A fortnight had passed since Harry had checked out the Star Wars novels, and when he wasn't seeing to his aunt's garden, or cleaning up after his slob of a cousin, he was in his cupboard with a torch/flashlight pilfered from Dudley's second bedroom, making steady progress through Skywalker's crusade against his family's killers. The Dursleys would have loudly objected to his doing anything vaguely intellectual, so he made sure they never found out about his (oh horror of horrors) reading. Their standard for what "normal" boys should do was their son, who was about as uncivilized as the tribe in Lord of the Flies.

Of all the days for Dudley to begin building up such a tribe ("making friends", according to the willfully blind Aunt Petunia), it had to be the day when the school library was closed for renovations! Consequently, rather than learning how Luke would escape Dagobah with a crashed ship, Harry was fleeing from a pack of local savages, and only partially succeeding.

He realized he was being corralled into the alleyway behind the kitchens, and that he had no alternative but to play along. Fortunately, there was a line of trash bins available as a hiding place, though that seemed too obvious for even Dudley to miss, now that he thought about it.

His subconscious mind, however, provided an interesting solution to his problem. Right as he vaulted over the trash bin, he found himself on the roof above the alleyway.

It might have been the wind, except then he would have traversed the intermediary space between the ground and the roof. the only other explanation was that this was another Unexplainable Event, like when his hair had grown back overnight from the terrible haircut Petunia had inflicted on him. As explanations went, this was lacking. So he, again, tried to find what all these incidents had in common, other than them happening to him.
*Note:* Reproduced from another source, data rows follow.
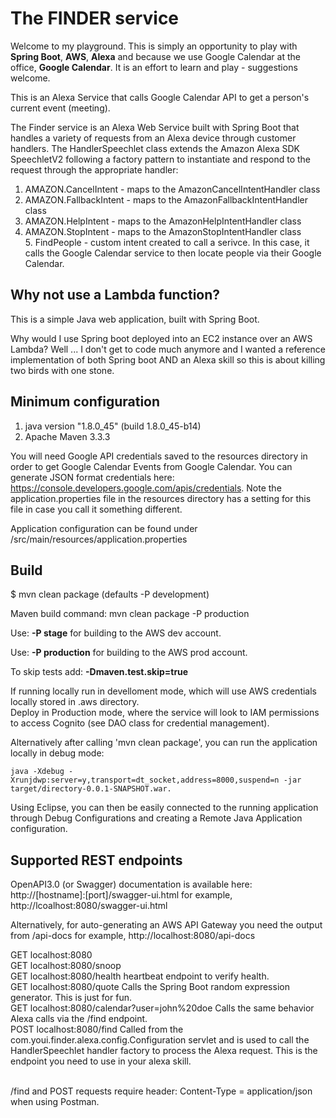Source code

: # The FINDER service

Welcome to my playground. This is simply an opportunity to play with **Spring Boot**, **AWS**, **Alexa** and because we use Google Calendar at the office, **Google Calendar**.  It is an effort to learn and play - suggestions welcome.

This is an Alexa Service that calls Google Calendar API to get a person's current event (meeting).

The Finder service is an Alexa Web Service built with Spring Boot that handles a variety of requests from an Alexa device through customer handlers. The HandlerSpeechlet class extends the Amazon Alexa SDK SpeechletV2 following a factory pattern to instantiate and respond to the request through the appropriate handler:

1. AMAZON.CancelIntent - maps to the AmazonCancelIntentHandler class
2. AMAZON.FallbackIntent - maps to the AmazonFallbackIntentHandler class
3. AMAZON.HelpIntent - maps to the AmazonHelpIntentHandler class
4. AMAZON.StopIntent - maps to the AmazonStopIntentHandler class
5. FindPeople - custom intent created to call a serivce.  In this case, it calls the Google Calendar service to then locate people via their Google Calendar.

## Why not use a Lambda function?

This is a simple Java web application, built with Spring Boot.

Why would I use Spring boot deployed into an EC2 instance over an AWS Lambda? Well ... I don't get to code much anymore and I wanted a reference implementation of both Spring boot AND an Alexa skill so this is about killing two birds with one stone. 

## Minimum configuration

1. java version "1.8.0_45" (build 1.8.0_45-b14)
2. Apache Maven 3.3.3

You will need Google API credentials saved to the resources directory in order to get Google Calendar Events from Google Calendar. You can generate JSON format credentials here: https://console.developers.google.com/apis/credentials. Note the application.properties file in the resources directory has a setting for this file in case you call it something different.

Application configuration can be found under /src/main/resources/application.properties

## Build

$ mvn clean package (defaults -P development)

Maven build command: mvn clean package -P production</br>

Use: <strong>-P stage</strong> for building to the AWS dev account.</br>

Use: <strong>-P production</strong> for building to the AWS prod account.</br>

To skip tests add: <strong>-Dmaven.test.skip=true</strong></br>

If running locally run in develloment mode, which will use AWS credentials locally stored in .aws directory.</br>
Deploy in Production mode, where the service will look to IAM permissions to access Cognito (see DAO class for credential management).</br>

Alternatively after calling 'mvn clean package', you can run the application locally in debug mode: </br>

`java -Xdebug -Xrunjdwp:server=y,transport=dt_socket,address=8000,suspend=n -jar target/directory-0.0.1-SNAPSHOT.war. `

Using Eclipse, you can then be easily connected to the running application through Debug Configurations and creating a Remote Java Application configuration.</br>

## Supported REST endpoints

OpenAPI3.0 (or Swagger) documentation is available here: http://[hostname]:[port]/swagger-ui.html for example, http://lcoalhost:8080/swagger-ui.html

Alternatively, for auto-generating an AWS API Gateway you need the output from /api-docs for example, http://localhost:8080/api-docs

GET localhost:8080</br>
GET localhost:8080/snoop</br>
GET localhost:8080/health heartbeat endpoint to verify health.</br>
GET localhost:8080/quote Calls the Spring Boot random expression generator. This is just for fun.</br>
GET localhost:8080/calendar?user=john%20doe Calls the same behavior Alexa calls via the /find endpoint.</br>
POST localhost:8080/find Called from the com.youi.finder.alexa.config.Configuration servlet and is used to call the HandlerSpeechlet handler factory to process the Alexa request.  This is the endpoint you need to use in your alexa skill.</br>
</br>

/find and POST requests require header: Content-Type = application/json when using Postman.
The only explanation that kept coming up was "magic", but Vernon and Petunia both vehemently insisted that magic didn't exist. On further reflection, Harry concluded that since those two...people...also said Dudley was what every respectable boy should aspire to be, their word was at best questionable.
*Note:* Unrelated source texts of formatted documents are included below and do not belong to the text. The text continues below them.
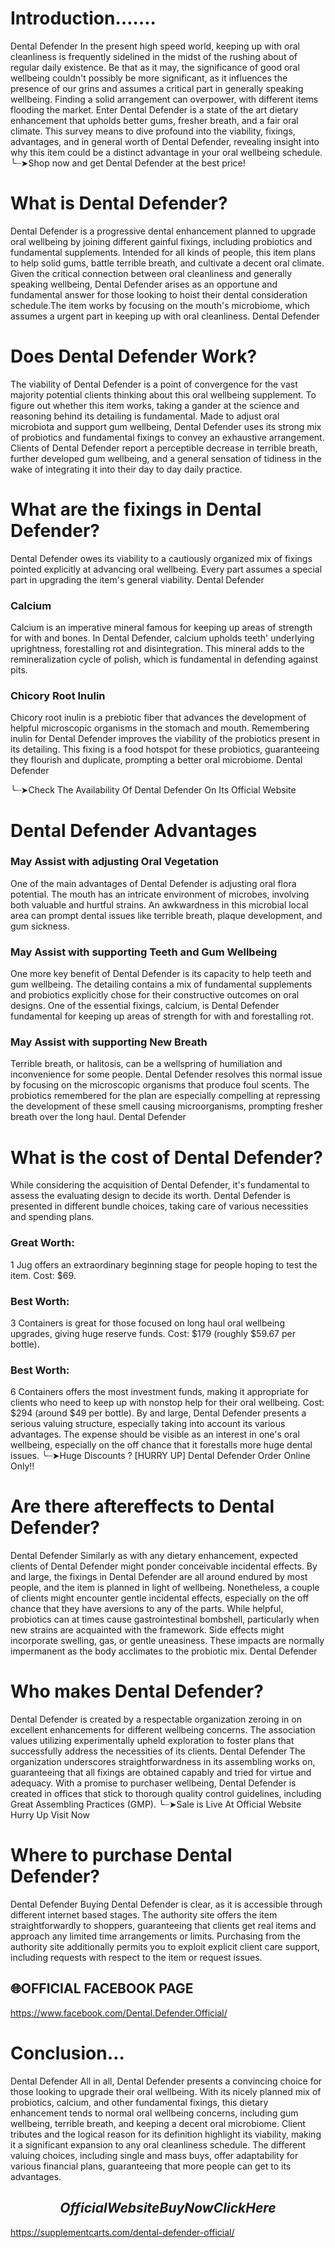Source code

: # Introduction…….

Dental Defender In the present high speed world, keeping up with oral cleanliness is frequently sidelined in the midst of the rushing about of regular daily existence. Be that as it may, the significance of good oral wellbeing couldn't possibly be more significant, as it influences the presence of our grins and assumes a critical part in generally speaking wellbeing. Finding a solid arrangement can overpower, with different items flooding the market. Enter Dental Defender is a state of the art dietary enhancement that upholds better gums, fresher breath, and a fair oral climate. This survey means to dive profound into the viability, fixings, advantages, and in general worth of Dental Defender, revealing insight into why this item could be a distinct advantage in your oral wellbeing schedule.
╰┈➤Shop now and get Dental Defender at the best price!

# What is Dental Defender?

Dental Defender is a progressive dental enhancement planned to upgrade oral wellbeing by joining different gainful fixings, including probiotics and fundamental supplements. Intended for all kinds of people, this item plans to help solid gums, battle terrible breath, and cultivate a decent oral climate. Given the critical connection between oral cleanliness and generally speaking wellbeing, Dental Defender arises as an opportune and fundamental answer for those looking to hoist their dental consideration schedule.The item works by focusing on the mouth's microbiome, which assumes a urgent part in keeping up with oral cleanliness. Dental Defender

# Does Dental Defender Work?

The viability of Dental Defender is a point of convergence for the vast majority potential clients thinking about this oral wellbeing supplement. To figure out whether this item works, taking a gander at the science and reasoning behind its detailing is fundamental. Made to adjust oral microbiota and support gum wellbeing, Dental Defender uses its strong mix of probiotics and fundamental fixings to convey an exhaustive arrangement. Clients of Dental Defender report a perceptible decrease in terrible breath, further developed gum wellbeing, and a general sensation of tidiness in the wake of integrating it into their day to day daily practice. 

# What are the fixings in Dental Defender?

Dental Defender owes its viability to a cautiously organized mix of fixings pointed explicitly at advancing oral wellbeing. Every part assumes a special part in upgrading the item's general viability. Dental Defender

### Calcium
Calcium is an imperative mineral famous for keeping up areas of strength for with and bones. In Dental Defender, calcium upholds teeth' underlying uprightness, forestalling rot and disintegration. This mineral adds to the remineralization cycle of polish, which is fundamental in defending against pits.

### Chicory Root Inulin
Chicory root inulin is a prebiotic fiber that advances the development of helpful microscopic organisms in the stomach and mouth. Remembering inulin for Dental Defender improves the viability of the probiotics present in its detailing. This fixing is a food hotspot for these probiotics, guaranteeing they flourish and duplicate, prompting a better oral microbiome. Dental Defender

╰┈➤Check The Availability Of Dental Defender On Its Official Website

# Dental Defender Advantages

### May Assist with adjusting Oral Vegetation
One of the main advantages of Dental Defender is adjusting oral flora potential. The mouth has an intricate environment of microbes, involving both valuable and hurtful strains. An awkwardness in this microbial local area can prompt dental issues like terrible breath, plaque development, and gum sickness. 

### May Assist with supporting Teeth and Gum Wellbeing
One more key benefit of Dental Defender is its capacity to help teeth and gum wellbeing. The detailing contains a mix of fundamental supplements and probiotics explicitly chose for their constructive outcomes on oral designs. One of the essential fixings, calcium, is Dental Defender fundamental for keeping up areas of strength for with and forestalling rot. 

### May Assist with supporting New Breath
Terrible breath, or halitosis, can be a wellspring of humiliation and inconvenience for some people. Dental Defender resolves this normal issue by focusing on the microscopic organisms that produce foul scents. The probiotics remembered for the plan are especially compelling at repressing the development of these smell causing microorganisms, prompting fresher breath over the long haul. Dental Defender

# What is the cost of Dental Defender?

While considering the acquisition of Dental Defender, it's fundamental to assess the evaluating design to decide its worth. Dental Defender is presented in different bundle choices, taking care of various necessities and spending plans.

### Great Worth:
1 Jug offers an extraordinary beginning stage for people hoping to test the item.
Cost: $69.

### Best Worth:
3 Containers is great for those focused on long haul oral wellbeing upgrades, giving huge reserve funds.
Cost: $179 (roughly $59.67 per bottle).

### Best Worth:
6 Containers offers the most investment funds, making it appropriate for clients who need to keep up with nonstop help for their oral wellbeing.
Cost: $294 (around $49 per bottle).
By and large, Dental Defender presents a serious valuing structure, especially taking into account its various advantages. The expense should be visible as an interest in one's oral wellbeing, especially on the off chance that it forestalls more huge dental issues.
╰┈➤Huge Discounts ? [HURRY UP] Dental Defender Order Online Only!!

# Are there aftereffects to Dental Defender?

Dental Defender Similarly as with any dietary enhancement, expected clients of Dental Defender might ponder conceivable incidental effects. By and large, the fixings in Dental Defender are all around endured by most people, and the item is planned in light of wellbeing. Nonetheless, a couple of clients might encounter gentle incidental effects, especially on the off chance that they have aversions to any of the parts.
While helpful, probiotics can at times cause gastrointestinal bombshell, particularly when new strains are acquainted with the framework. Side effects might incorporate swelling, gas, or gentle uneasiness. These impacts are normally impermanent as the body acclimates to the probiotic mix. Dental Defender

# Who makes Dental Defender?

Dental Defender is created by a respectable organization zeroing in on excellent enhancements for different wellbeing concerns. The association values utilizing experimentally upheld exploration to foster plans that successfully address the necessities of its clients. Dental Defender The organization underscores straightforwardness in its assembling works on, guaranteeing that all fixings are obtained capably and tried for virtue and adequacy. With a promise to purchaser wellbeing, Dental Defender is created in offices that stick to thorough quality control guidelines, including Great Assembling Practices (GMP). 
╰┈➤Sale is Live At Official Website Hurry Up Visit Now

# Where to purchase Dental Defender?

Dental Defender Buying Dental Defender is clear, as it is accessible through different internet based stages. The authority site offers the item straightforwardly to shoppers, guaranteeing that clients get real items and approach any limited time arrangements or limits. Purchasing from the authority site additionally permits you to exploit explicit client care support, including requests with respect to the item or request issues.
## 🌐OFFICIAL FACEBOOK PAGE
https://www.facebook.com/Dental.Defender.Official/

# Conclusion…

Dental Defender All in all, Dental Defender presents a convincing choice for those looking to upgrade their oral wellbeing. With its nicely planned mix of probiotics, calcium, and other fundamental fixings, this dietary enhancement tends to normal oral wellbeing concerns, including gum wellbeing, terrible breath, and keeping a decent oral microbiome. Client tributes and the logical reason for its definition highlight its viability, making it a significant expansion to any oral cleanliness schedule. The different valuing choices, including single and mass buys, offer adaptability for various financial plans, guaranteeing that more people can get to its advantages.

## $$Official Website Buy Now Click Here$$
https://supplementcarts.com/dental-defender-official/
The aforementioned paragon of boys everywhere was now throwing a small tantrum in the alley below, until Gordon suggested they find some other innocent to harass.

Even discounting the word of his guardians, however, Harry was reluctant to attribute all these incidents to "that which cannot be understood" as the library's dictionary had said about the etymology of the word "magic". It just seemed too much of an intellectual cop-out. The thought which had been percolating in his head since he'd finished Matilda now had considerably more fuel on which to feed. He began connecting the dots in his mind, with the idea of a "mystical energy field controlling everything" at the forefront of his thoughts. As he couldn't find a way down from the roof, he figured he might as well pass time trying to see if such a thing actually did exist, and if it might help him control these incidents. He settled against a chimney stack and closed his eyes, attempting to meditate.

Unfortunately, just as he felt he was about to make a breakthrough, the bell rang signaling the end of recess. And he was still up on the roof. With no way to get back to class. At least he'd thwarted Dudley's latest attempt to beat him bloody.